This problem is basically from MIT OCW probability section.
A fair coin is flipped until the number of heads exceeds the number of tails. What is the expected number of flips?
I tried this question and landed with 25/12 as the expected number of flips required. I want to check if this is correct.

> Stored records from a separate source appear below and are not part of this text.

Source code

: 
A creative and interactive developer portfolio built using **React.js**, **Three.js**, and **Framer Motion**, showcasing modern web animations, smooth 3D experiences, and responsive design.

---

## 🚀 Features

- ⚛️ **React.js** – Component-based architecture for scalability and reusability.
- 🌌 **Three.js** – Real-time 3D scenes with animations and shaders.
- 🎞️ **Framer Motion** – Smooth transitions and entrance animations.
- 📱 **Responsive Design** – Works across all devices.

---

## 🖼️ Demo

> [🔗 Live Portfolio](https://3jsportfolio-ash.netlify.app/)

Replying to @Tavish, there is no way to get a sequence of even tosses where heads just became greater than tails (if heads are greater the difference is greater than two, so they where greater even before the last toss). Conversely for $2n + 1$ the sequences such that heads just became greater than head are such that the last toss is a head, before there were an equal number of heads and tails and tails were never strictly less than heads (that is $C_n$). So the probability that $X = 2n + 1$ should be $\frac{C_n}{2^{2n+1}}$. Hence $$\mathbb{E}(X) = \sum_{n = 0}^\infty \frac{1}{n+1} \binom{2n}{n} \frac{2n + 1}{2^{2n + 1}} = \sum_{n = 0}^\infty \binom{2n+1}{n+1} 2^{-(2n +1)}$$
Either I made a mistake somewhere or simply the expected value diverges, that anyway seems surprisingly
Edit: for completeness, the series diverges because the general term is asymptotically equivalent to $\binom{2n}{n} 2^{-2n}$ and by stirling approximation this is again asimptotically equivalent to $(\sqrt{\pi n})^{-1}$